Das überforderte Gehirn
Kannst du dich nicht konzentrieren? Hast du auch das Gefühl, du hast die Aufmerksamkeitsspanne eines Goldfischs? Das Thema begleitet mich schon mein ganzes Leben, und wie viele Menschen habe auch ich das Gefühl, dass es sogar schlimmer geworden ist. In den vergangenen Jahren habe ich viel unternommen, um das zu verbessern – darunter Hyperfocus von Chris Bailey, „Konzentriert arbeiten" von Cal Newport und „Essentialismus" von Greg McKeown. Zuletzt habe ich „Das überforderte Gehirn" gelesen, das mir freundlicherweise vom Redline Verlag als Rezensionsexemplar zur Verfügung gestellt wurde.
Wir sind getrieben davon, neue Informationen zu bekommen. Dieses Verhalten ist evolutionär verankert – in einem Versuch zeigt das Gehirn von Makaken dieselbe Reaktion auf das Erhalten von Informationen wie auf primitive Belohnungen in Form von Wasser oder Futter. Erwachsene und Teenager schauen im Schnitt 150x täglich auf ihr Handy – das sind alle 6–7 Minuten. Studien zeigen, dass 95% der Weltbevölkerung ein Drittel des Tages mit Multitasking verbringt. Das Problem: Wir können gar kein echtes Multitasking. Wir können nur sehr schnell zwischen Aufgaben hin- und herwechseln.
In dem Buch habe ich gelernt, dass es einen Unterschied zwischen exekutiven Funktionen und kognitiver Steuerung gibt. Durch ständiges Multitasking schwächen wir unsere kognitive Steuerung, insbesondere unsere Konzentration. Besonders im Gedächtnis geblieben ist mir ein Experiment: Drei Studentengruppen lernten für einen Test. Alle schnitten gleich gut ab, aber die Gruppe, die beim Lernen ständig unterbrochen wurde, brauchte deutlich länger – auch wenn man die Chatzeit abzog.
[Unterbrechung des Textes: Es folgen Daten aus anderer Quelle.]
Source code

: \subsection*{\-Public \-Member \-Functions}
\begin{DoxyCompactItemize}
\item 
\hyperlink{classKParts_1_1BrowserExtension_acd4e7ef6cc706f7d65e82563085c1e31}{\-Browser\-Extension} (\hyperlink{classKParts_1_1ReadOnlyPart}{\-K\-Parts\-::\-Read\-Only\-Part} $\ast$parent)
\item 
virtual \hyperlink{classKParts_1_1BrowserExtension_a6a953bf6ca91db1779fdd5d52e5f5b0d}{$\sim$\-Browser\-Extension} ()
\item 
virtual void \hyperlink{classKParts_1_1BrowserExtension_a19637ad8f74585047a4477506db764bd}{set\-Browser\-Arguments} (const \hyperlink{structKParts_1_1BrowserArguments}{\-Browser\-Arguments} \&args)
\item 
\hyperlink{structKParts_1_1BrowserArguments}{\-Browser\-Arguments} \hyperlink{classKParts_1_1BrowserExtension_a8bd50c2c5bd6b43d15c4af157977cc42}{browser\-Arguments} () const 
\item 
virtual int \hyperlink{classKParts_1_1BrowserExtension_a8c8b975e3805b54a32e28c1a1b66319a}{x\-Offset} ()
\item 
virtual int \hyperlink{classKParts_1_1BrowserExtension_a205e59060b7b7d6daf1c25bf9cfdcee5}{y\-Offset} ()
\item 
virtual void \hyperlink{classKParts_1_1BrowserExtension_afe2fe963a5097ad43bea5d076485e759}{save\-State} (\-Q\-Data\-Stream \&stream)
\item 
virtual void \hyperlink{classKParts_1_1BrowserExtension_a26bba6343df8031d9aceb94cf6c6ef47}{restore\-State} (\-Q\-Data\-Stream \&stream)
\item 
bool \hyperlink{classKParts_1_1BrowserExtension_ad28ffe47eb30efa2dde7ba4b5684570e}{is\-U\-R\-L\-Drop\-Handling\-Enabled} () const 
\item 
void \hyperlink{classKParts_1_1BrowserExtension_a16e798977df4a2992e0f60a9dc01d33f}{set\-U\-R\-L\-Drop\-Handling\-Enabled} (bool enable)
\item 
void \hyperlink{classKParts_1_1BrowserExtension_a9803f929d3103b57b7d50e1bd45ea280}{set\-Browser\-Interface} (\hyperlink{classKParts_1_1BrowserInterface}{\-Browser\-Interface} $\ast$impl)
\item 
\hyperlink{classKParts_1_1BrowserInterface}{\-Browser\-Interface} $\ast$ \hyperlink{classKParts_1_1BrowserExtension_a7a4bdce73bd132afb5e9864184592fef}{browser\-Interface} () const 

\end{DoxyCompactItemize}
Seit ich das Buch gelesen habe, habe ich selbst mehr darauf geachtet, länger bei einer Tätigkeit zu bleiben. Was mir wirklich geholfen hat: mir klarzumachen, dass die anderen Sachen jetzt einfach nicht wichtig sind. Dieser kleine Mindset-Shift hat die Zeit, die ich konzentriert an einer Aufgabe arbeite, verdoppelt und manchmal verdreifacht.